Nothing but the pictures should be dropped; repeat the rest of the data below exactly.

┌─ Provided material

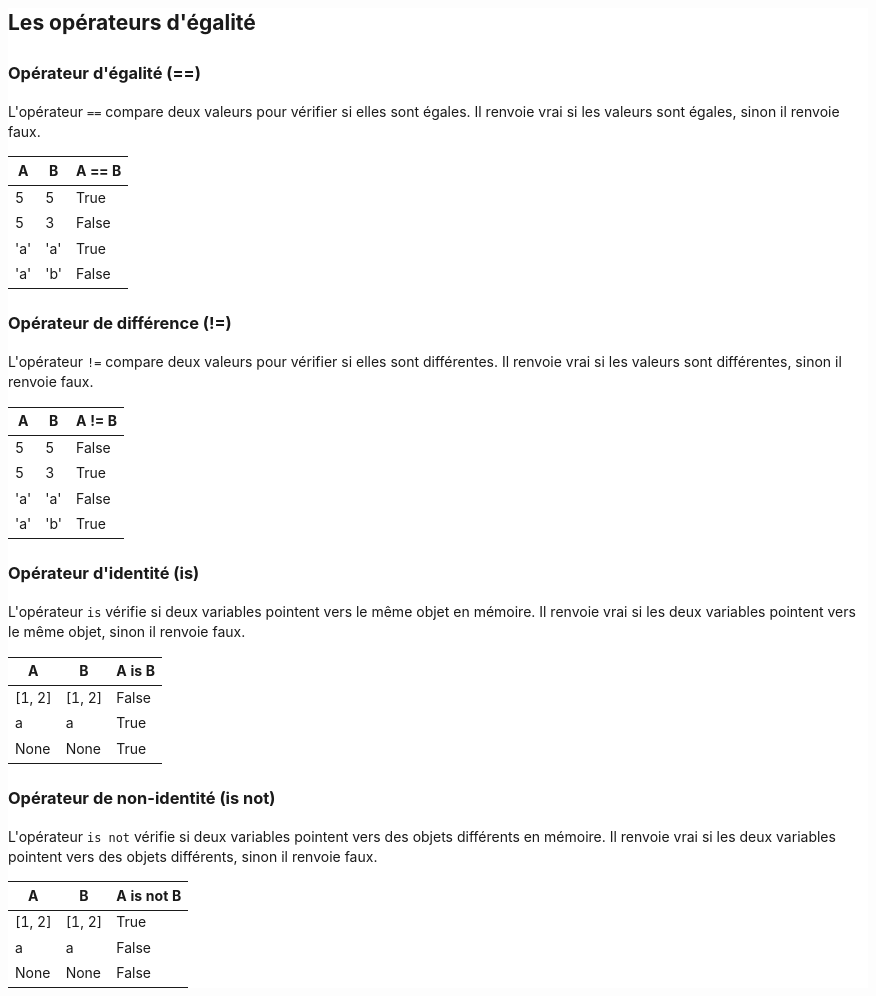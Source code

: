 ## Les opérateurs d'égalité

### Opérateur d'égalité (==)

L'opérateur `==` compare deux valeurs pour vérifier si elles sont égales. Il renvoie vrai si les valeurs sont égales, sinon il renvoie faux.

| A     | B     | A == B  |
|-------|-------|---------|
| 5     | 5     | True    |
| 5     | 3     | False   |
| 'a'   | 'a'   | True    |
| 'a'   | 'b'   | False   |

### Opérateur de différence (!=)

L'opérateur `!=` compare deux valeurs pour vérifier si elles sont différentes. Il renvoie vrai si les valeurs sont différentes, sinon il renvoie faux.

| A     | B     | A != B  |
|-------|-------|---------|
| 5     | 5     | False   |
| 5     | 3     | True    |
| 'a'   | 'a'   | False   |
| 'a'   | 'b'   | True    |

### Opérateur d'identité (is)

L'opérateur `is` vérifie si deux variables pointent vers le même objet en mémoire. Il renvoie vrai si les deux variables pointent vers le même objet, sinon il renvoie faux.

| A     | B     | A is B  |
|-------|-------|---------|
| [1, 2] | [1, 2] | False |
| a     | a     | True    |
| None  | None  | True    |

### Opérateur de non-identité (is not)

L'opérateur `is not` vérifie si deux variables pointent vers des objets différents en mémoire. Il renvoie vrai si les deux variables pointent vers des objets différents, sinon il renvoie faux.

| A     | B     | A is not B |
|-------|-------|------------|
| [1, 2] | [1, 2] | True     |
| a     | a     | False     |
| None  | None  | False     |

└─

Answer section
Source code

: ## Les opérateurs d'égalité

### Opérateur d'égalité (==)

L'opérateur `==` compare deux valeurs pour vérifier si elles sont égales. Il renvoie vrai si les valeurs sont égales, sinon il renvoie faux.

| A     | B     | A == B  |
|-------|-------|---------|
| 5     | 5     | True    |
| 5     | 3     | False   |
| 'a'   | 'a'   | True    |
| 'a'   | 'b'   | False   |

### Opérateur de différence (!=)

L'opérateur `!=` compare deux valeurs pour vérifier si elles sont différentes. Il renvoie vrai si les valeurs sont différentes, sinon il renvoie faux.

| A     | B     | A != B  |
|-------|-------|---------|
| 5     | 5     | False   |
| 5     | 3     | True    |
| 'a'   | 'a'   | False   |
| 'a'   | 'b'   | True    |

### Opérateur d'identité (is)

L'opérateur `is` vérifie si deux variables pointent vers le même objet en mémoire. Il renvoie vrai si les deux variables pointent vers le même objet, sinon il renvoie faux.

| A     | B     | A is B  |
|-------|-------|---------|
| [1, 2] | [1, 2] | False |
| a     | a     | True    |
| None  | None  | True    |

### Opérateur de non-identité (is not)

L'opérateur `is not` vérifie si deux variables pointent vers des objets différents en mémoire. Il renvoie vrai si les deux variables pointent vers des objets différents, sinon il renvoie faux.

| A     | B     | A is not B |
|-------|-------|------------|
| [1, 2] | [1, 2] | True     |
| a     | a     | False     |
| None  | None  | False     |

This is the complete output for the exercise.